> [MATERIAL PROVIDED]
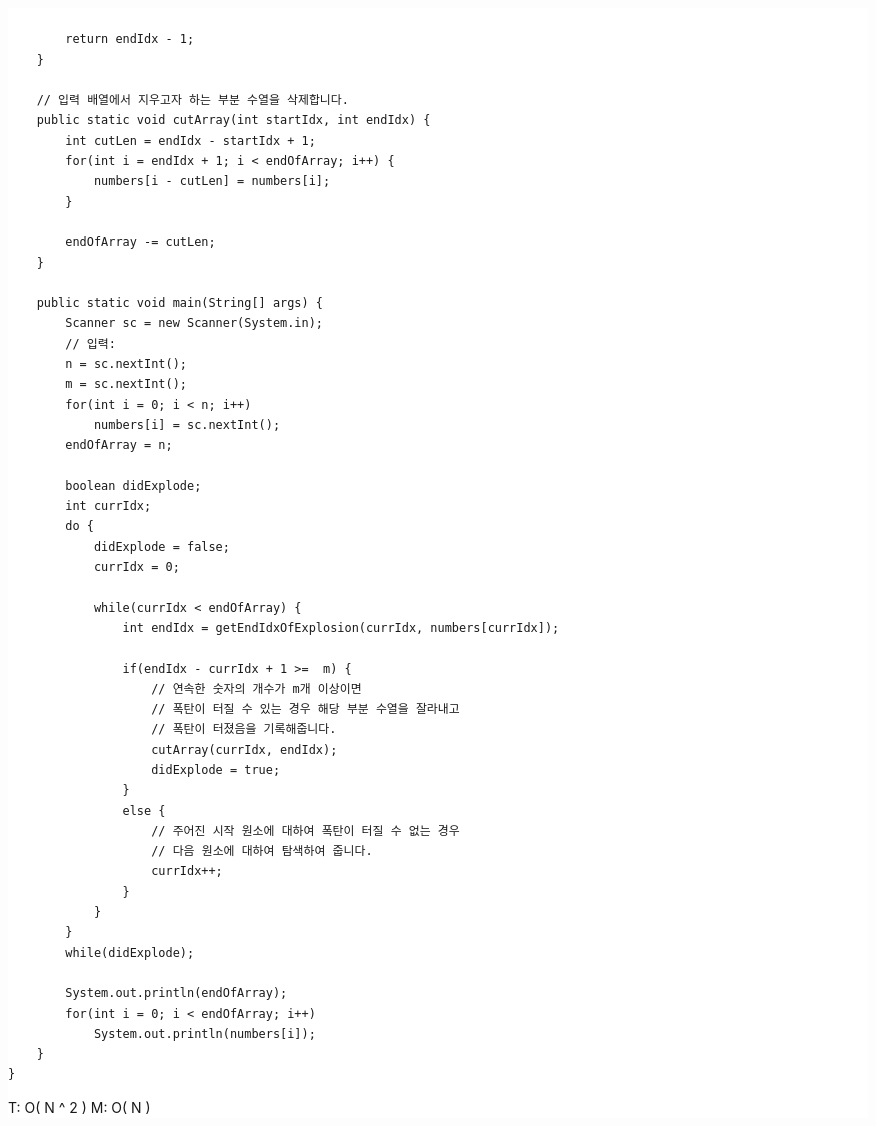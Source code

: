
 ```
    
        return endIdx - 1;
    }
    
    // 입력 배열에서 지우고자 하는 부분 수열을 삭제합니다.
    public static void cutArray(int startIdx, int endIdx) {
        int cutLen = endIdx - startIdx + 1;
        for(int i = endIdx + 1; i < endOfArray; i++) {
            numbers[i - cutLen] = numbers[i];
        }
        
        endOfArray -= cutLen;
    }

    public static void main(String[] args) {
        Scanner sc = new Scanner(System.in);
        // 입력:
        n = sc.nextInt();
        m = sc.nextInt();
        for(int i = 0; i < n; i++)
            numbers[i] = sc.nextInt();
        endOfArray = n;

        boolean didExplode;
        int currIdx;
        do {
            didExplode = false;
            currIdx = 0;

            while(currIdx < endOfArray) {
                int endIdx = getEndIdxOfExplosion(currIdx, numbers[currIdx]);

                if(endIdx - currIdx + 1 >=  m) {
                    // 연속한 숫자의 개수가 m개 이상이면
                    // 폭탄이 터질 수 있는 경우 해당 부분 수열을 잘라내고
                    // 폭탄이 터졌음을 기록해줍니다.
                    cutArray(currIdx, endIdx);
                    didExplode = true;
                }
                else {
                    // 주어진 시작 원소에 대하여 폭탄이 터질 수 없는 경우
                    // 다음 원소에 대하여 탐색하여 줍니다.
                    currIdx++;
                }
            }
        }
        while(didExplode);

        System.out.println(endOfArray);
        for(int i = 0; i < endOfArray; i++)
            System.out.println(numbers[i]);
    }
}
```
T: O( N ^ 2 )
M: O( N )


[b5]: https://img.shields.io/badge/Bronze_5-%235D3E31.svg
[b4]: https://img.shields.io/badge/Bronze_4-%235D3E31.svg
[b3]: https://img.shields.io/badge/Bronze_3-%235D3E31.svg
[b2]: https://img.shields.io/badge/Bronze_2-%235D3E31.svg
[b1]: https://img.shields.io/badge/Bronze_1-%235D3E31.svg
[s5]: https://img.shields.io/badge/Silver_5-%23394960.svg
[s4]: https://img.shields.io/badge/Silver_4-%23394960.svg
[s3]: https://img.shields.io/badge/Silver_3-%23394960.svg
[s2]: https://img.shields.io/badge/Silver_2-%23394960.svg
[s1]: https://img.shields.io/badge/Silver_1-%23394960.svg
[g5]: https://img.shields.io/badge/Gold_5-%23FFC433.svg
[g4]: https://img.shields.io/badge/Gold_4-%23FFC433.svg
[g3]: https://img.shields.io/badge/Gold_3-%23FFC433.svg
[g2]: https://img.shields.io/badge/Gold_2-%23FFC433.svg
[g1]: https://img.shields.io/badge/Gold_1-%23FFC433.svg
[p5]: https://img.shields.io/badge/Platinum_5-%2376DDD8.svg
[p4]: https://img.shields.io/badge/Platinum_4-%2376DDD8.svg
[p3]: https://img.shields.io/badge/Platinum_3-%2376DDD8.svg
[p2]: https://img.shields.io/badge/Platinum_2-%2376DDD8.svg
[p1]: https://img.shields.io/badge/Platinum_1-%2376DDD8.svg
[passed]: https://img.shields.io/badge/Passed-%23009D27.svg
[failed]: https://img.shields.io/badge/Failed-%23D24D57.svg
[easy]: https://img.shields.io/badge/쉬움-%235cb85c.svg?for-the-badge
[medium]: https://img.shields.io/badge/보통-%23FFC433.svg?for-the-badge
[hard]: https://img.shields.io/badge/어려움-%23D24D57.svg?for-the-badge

> [YOUR OBJECTIVE] Within the data above, pick out all lines holding the word "nextInt".

> [ANSWER]
        n = sc.nextInt();
        m = sc.nextInt();
            numbers[i] = sc.nextInt();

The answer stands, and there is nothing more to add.